Given records:
────────

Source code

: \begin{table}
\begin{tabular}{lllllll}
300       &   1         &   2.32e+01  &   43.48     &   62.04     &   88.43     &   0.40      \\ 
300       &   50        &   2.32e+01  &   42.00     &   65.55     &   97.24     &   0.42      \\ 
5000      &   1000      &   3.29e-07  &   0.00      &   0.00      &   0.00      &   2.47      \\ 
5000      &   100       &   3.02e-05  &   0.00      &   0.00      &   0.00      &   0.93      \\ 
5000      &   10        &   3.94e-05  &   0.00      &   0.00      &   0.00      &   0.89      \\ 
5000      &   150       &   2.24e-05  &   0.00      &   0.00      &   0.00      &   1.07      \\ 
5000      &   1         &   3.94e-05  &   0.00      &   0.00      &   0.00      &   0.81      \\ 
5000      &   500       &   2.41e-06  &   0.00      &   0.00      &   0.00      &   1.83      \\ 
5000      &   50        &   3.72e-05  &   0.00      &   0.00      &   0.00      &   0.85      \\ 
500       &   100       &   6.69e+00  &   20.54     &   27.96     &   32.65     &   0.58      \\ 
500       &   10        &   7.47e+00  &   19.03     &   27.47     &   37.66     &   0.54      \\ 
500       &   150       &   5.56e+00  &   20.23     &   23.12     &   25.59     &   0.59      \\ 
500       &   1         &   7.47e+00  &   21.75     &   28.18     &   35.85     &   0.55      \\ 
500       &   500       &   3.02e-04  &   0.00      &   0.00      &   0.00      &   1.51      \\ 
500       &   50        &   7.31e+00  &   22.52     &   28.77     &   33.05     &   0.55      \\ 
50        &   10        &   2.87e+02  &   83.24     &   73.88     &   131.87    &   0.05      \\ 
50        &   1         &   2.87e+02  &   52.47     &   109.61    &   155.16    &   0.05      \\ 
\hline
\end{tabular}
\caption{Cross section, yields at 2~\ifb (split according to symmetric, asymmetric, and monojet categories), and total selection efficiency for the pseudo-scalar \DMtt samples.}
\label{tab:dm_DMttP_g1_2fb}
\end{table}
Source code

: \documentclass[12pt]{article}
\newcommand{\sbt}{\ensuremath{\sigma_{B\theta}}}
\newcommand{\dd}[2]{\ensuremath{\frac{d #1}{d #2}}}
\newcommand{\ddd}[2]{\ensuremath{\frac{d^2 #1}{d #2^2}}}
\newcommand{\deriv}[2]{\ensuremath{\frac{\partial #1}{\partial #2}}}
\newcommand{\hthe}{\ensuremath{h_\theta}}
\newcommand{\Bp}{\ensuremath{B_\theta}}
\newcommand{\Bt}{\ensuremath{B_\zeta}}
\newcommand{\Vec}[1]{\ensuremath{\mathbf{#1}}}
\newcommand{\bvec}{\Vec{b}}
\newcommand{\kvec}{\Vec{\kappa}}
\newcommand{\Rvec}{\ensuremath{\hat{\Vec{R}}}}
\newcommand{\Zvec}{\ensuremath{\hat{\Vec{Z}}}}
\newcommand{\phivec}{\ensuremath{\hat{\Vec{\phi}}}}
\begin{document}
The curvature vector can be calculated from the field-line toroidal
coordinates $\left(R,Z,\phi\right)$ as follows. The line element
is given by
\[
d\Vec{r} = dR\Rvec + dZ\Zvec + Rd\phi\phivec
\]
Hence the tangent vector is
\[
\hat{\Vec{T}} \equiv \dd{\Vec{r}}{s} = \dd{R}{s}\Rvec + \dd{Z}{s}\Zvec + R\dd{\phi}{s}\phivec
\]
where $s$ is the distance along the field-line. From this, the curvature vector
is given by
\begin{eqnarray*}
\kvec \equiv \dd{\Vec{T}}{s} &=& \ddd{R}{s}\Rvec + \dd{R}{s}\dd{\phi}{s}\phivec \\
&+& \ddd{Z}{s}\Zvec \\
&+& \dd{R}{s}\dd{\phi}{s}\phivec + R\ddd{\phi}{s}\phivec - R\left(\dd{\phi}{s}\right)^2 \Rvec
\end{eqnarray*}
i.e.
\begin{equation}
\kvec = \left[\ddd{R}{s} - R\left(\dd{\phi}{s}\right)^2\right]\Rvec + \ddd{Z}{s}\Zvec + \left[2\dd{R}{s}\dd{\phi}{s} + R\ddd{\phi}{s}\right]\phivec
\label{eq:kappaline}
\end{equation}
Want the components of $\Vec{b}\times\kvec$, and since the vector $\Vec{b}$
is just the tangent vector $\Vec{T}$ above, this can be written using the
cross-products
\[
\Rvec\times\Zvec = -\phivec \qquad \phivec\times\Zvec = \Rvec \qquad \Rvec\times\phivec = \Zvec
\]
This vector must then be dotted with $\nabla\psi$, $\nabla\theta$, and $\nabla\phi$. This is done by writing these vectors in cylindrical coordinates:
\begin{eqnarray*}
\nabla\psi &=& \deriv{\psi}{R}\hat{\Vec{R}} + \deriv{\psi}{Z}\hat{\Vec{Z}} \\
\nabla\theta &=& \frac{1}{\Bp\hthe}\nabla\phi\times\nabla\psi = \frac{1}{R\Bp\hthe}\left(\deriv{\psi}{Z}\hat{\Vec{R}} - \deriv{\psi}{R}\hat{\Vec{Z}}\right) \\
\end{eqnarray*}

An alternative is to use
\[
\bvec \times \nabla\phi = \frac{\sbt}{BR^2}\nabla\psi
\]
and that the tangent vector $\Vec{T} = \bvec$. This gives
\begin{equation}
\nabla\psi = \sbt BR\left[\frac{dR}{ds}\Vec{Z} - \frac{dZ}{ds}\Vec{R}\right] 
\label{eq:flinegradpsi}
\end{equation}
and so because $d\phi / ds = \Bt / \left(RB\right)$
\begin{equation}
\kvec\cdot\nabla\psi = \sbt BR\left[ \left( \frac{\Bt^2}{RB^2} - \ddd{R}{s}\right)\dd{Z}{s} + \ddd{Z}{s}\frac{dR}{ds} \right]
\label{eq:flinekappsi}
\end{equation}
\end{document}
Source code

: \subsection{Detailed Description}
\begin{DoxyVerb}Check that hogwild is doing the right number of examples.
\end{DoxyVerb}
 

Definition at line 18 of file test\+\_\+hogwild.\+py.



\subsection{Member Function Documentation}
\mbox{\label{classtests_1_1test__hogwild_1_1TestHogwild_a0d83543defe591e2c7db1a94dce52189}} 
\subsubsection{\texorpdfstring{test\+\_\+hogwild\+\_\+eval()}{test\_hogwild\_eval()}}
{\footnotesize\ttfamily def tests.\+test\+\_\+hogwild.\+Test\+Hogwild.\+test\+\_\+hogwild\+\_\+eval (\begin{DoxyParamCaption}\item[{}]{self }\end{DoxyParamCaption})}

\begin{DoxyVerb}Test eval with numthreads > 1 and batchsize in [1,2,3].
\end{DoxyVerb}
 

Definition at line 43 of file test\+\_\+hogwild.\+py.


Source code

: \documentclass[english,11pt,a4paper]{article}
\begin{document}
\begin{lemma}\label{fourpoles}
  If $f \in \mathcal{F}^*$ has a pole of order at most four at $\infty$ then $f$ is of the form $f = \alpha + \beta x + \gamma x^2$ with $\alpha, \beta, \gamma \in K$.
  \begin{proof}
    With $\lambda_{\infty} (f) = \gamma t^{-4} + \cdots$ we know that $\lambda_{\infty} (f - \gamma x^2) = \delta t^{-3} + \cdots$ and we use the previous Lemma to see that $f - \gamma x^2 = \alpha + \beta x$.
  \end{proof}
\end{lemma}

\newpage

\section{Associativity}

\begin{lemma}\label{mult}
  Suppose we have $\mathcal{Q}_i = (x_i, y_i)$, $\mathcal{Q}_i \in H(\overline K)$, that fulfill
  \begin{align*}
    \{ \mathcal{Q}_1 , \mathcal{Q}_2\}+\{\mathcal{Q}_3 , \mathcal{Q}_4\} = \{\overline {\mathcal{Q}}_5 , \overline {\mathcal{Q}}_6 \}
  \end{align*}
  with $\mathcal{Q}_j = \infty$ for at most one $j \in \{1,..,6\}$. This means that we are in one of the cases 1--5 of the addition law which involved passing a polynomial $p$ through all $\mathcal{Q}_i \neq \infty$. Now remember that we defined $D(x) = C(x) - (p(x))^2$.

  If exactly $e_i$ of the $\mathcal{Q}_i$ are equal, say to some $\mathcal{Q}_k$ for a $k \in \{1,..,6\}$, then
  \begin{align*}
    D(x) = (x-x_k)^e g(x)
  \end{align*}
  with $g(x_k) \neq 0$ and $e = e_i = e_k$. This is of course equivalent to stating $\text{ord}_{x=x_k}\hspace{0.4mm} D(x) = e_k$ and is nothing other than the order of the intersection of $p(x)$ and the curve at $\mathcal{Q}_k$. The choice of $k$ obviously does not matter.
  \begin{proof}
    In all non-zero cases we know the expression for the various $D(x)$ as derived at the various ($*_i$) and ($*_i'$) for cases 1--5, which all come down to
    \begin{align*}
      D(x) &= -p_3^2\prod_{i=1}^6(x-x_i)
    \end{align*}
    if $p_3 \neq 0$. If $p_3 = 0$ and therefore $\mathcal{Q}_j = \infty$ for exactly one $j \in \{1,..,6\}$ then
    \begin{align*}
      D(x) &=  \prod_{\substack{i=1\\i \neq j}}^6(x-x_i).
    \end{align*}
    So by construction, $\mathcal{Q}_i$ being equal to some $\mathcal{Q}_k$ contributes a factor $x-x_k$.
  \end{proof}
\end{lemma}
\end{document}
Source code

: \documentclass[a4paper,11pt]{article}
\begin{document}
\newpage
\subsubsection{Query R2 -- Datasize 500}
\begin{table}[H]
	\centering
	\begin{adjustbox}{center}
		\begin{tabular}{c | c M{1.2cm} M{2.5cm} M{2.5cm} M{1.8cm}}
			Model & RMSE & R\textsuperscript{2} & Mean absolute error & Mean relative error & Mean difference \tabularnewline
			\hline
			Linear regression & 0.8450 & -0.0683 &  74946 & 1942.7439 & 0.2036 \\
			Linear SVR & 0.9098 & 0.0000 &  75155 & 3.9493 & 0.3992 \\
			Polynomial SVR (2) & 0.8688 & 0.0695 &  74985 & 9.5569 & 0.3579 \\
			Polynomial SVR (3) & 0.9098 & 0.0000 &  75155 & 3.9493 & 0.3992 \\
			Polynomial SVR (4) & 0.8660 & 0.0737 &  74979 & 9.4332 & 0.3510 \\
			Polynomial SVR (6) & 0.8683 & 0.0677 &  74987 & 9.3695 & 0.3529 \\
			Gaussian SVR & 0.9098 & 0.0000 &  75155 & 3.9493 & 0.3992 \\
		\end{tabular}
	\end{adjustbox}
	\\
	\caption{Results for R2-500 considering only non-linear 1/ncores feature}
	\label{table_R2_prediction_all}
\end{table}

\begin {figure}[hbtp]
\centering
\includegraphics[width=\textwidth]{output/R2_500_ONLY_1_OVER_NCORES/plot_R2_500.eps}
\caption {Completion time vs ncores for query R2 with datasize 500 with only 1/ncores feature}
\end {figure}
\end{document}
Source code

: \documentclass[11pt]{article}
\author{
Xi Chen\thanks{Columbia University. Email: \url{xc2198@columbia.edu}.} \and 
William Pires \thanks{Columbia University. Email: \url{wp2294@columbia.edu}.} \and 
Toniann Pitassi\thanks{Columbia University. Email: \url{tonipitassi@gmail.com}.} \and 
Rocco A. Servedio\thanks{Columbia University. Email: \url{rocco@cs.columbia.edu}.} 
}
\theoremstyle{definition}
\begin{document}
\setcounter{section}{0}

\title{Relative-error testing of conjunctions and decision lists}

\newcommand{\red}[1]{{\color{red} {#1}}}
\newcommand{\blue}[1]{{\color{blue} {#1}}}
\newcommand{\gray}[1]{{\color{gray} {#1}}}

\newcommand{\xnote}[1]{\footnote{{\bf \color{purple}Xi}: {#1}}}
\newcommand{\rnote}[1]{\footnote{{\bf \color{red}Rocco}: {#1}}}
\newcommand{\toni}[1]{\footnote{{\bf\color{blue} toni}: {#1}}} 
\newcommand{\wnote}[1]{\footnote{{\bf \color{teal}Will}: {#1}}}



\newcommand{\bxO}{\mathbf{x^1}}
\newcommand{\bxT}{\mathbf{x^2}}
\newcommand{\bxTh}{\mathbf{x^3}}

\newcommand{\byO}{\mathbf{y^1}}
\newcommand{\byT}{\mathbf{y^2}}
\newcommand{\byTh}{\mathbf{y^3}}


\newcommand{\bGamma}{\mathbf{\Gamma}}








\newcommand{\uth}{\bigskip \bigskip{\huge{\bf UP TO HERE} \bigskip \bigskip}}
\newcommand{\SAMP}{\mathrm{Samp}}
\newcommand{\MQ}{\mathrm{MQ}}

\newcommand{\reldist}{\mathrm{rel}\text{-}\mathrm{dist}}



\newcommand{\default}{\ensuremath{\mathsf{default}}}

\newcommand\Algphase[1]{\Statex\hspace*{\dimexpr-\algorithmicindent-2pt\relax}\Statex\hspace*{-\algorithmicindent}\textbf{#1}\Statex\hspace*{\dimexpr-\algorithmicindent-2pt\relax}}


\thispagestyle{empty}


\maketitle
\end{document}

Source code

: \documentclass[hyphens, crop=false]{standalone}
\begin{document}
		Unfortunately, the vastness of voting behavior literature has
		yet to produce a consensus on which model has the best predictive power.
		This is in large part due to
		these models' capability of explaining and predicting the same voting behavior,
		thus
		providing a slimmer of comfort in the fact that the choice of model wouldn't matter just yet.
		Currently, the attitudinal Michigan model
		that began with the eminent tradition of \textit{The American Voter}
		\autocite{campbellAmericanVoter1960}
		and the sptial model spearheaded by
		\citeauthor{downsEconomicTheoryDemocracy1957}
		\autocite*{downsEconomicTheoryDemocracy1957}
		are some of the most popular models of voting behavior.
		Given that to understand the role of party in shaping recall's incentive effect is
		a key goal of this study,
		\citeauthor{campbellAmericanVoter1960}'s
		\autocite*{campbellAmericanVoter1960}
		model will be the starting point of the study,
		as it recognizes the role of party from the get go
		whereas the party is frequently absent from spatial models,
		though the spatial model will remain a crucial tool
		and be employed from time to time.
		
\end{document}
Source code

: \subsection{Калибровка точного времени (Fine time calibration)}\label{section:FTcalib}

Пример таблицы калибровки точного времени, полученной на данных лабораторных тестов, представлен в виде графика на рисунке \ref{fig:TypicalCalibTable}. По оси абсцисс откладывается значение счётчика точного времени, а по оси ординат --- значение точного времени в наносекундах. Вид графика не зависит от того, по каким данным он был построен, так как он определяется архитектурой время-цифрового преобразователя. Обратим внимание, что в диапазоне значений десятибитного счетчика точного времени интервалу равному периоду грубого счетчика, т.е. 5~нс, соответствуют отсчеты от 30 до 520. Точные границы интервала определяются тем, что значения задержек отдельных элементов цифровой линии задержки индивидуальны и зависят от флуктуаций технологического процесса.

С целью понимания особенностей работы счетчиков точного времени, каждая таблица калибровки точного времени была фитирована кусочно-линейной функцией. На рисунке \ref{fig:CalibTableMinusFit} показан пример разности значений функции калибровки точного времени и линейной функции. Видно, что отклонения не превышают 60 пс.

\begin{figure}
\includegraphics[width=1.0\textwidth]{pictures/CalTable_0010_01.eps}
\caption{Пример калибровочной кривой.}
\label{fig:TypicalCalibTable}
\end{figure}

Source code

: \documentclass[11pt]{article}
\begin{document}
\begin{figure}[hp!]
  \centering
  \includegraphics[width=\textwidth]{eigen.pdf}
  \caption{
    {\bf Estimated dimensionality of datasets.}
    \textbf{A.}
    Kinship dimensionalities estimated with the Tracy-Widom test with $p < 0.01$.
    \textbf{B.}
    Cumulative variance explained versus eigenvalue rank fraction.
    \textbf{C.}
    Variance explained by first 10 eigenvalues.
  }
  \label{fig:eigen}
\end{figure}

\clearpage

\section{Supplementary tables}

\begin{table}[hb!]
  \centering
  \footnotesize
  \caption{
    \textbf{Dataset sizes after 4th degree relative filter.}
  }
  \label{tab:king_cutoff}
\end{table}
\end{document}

────────

In the material above, find every line with the word "role" and show it.

Answer to the exercise:
		Given that to understand the role of party in shaping recall's incentive effect is
		as it recognizes the role of party from the get go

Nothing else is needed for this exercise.